Angstrom procured another Glencairn and poured his visitor two fingers of the Red Breast.

“Why are you here? Go see Cameron. You can hector him.”

“Hah! I’ll never visit Cameron! The pages he writes aren’t fit to line the bottom of a birdcage! He puts words on paper without thought. ‘This is a good word. I’ll fit it here. Same with this exclamation point. Bah, writer’s block is one thing he’ll never suffer from! But you, on the other hand…”
Angstrom didn’t let his visitor finish his sentence. “Nah, your game is not going to work this time.”

“Oh, I believe it will!”

“No, this is how it starts. You show up at my doorstep. I let you in, and the next thing you know, we are talking as though we are two 19th-century Gilded Age twits. Then I start writing like a stuffy old bird. I don’t talk this way.”

A sinister smile began to form on the visitor’s face, “But Angstrom, you weren’t writing anything. You were staring at your fire.”

“I was doing some research in my mind. And there’s the second seed of doubt you plant. I begin to overthink my story and get bogged down in the details. I begin to worry if my readers will spot incorrect dates, locations, things that are out of place for the time.”

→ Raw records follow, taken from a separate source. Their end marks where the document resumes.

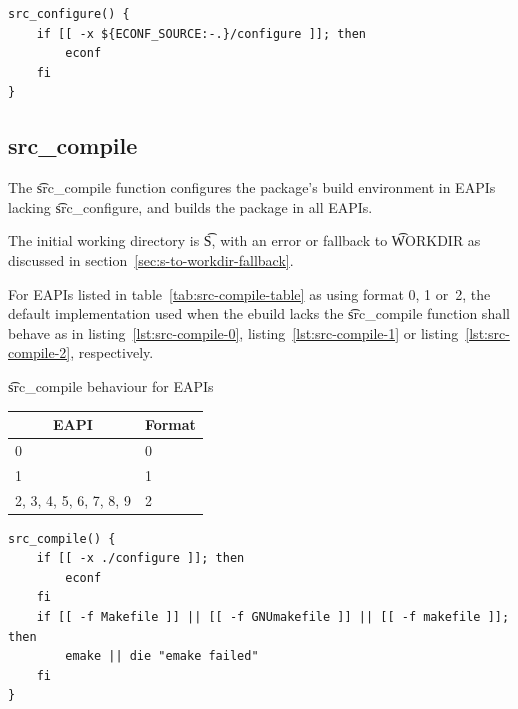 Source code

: \begin{listing}[H]
\caption{\t{src_configure}} \label{lst:src-configure-2}
\begin{verbatim}
src_configure() {
    if [[ -x ${ECONF_SOURCE:-.}/configure ]]; then
        econf
    fi
}
\end{verbatim}
\end{listing}

\subsection{src_compile}

 The \t{src_compile} function configures the package's build environment
in EAPIs lacking \t{src_configure}, and builds the package in all EAPIs.

The initial working directory is \t{S}, with an error or fallback to \t{WORKDIR} as discussed in
section~\ref{sec:s-to-workdir-fallback}.

For EAPIs listed in table~\ref{tab:src-compile-table} as using format 0, 1 or~2, the default
implementation used when the ebuild lacks the \t{src_compile} function shall behave as in
listing~\ref{lst:src-compile-0}, listing~\ref{lst:src-compile-1} or listing~\ref{lst:src-compile-2},
respectively.

\begin{centertable}{\t{src_compile} behaviour for EAPIs}
    \label{tab:src-compile-table}
    \begin{tabular}{ll}
      \toprule
      \multicolumn{1}{c}{\textbf{EAPI}} &
      \multicolumn{1}{c}{\textbf{Format}} \\
      \midrule
      0                       & 0 \\
      1                       & 1 \\
      2, 3, 4, 5, 6, 7, 8, 9  & 2 \\
      \bottomrule
    \end{tabular}
\end{centertable}

\begin{listing}[H]
\caption{\t{src_compile}, format~0} \label{lst:src-compile-0}
\begin{verbatim}
src_compile() {
    if [[ -x ./configure ]]; then
        econf
    fi
    if [[ -f Makefile ]] || [[ -f GNUmakefile ]] || [[ -f makefile ]]; then
        emake || die "emake failed"
    fi
}
\end{verbatim}
\end{listing}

The visitor was now grinning like a Cheshire Cat.

“Finish your drink and leave. You need to go so I can begin to write about our encounter.”

The grin disappeared, replaced by a look of defeat.

“Yeah, the blockade is cleared. When you finish that whiskey, you will return where you came from.”

Angstrom was struck by his resemblance to the visitor, who was now deflating like a balloon. He never finished his whiskey; writer’s block drifted up the chimney with the fire smoke.

Angstrom’s eyes flew open. The dream of his encounter with writer’s block energized him. He quietly slipped out of bed to avoid disturbing his wife and went to the study. Flipping open his MacBook, he typed an 800-word story about overcoming writer’s block and fired it off to his editor. He reached for his notebook and furiously began to plot his next novel.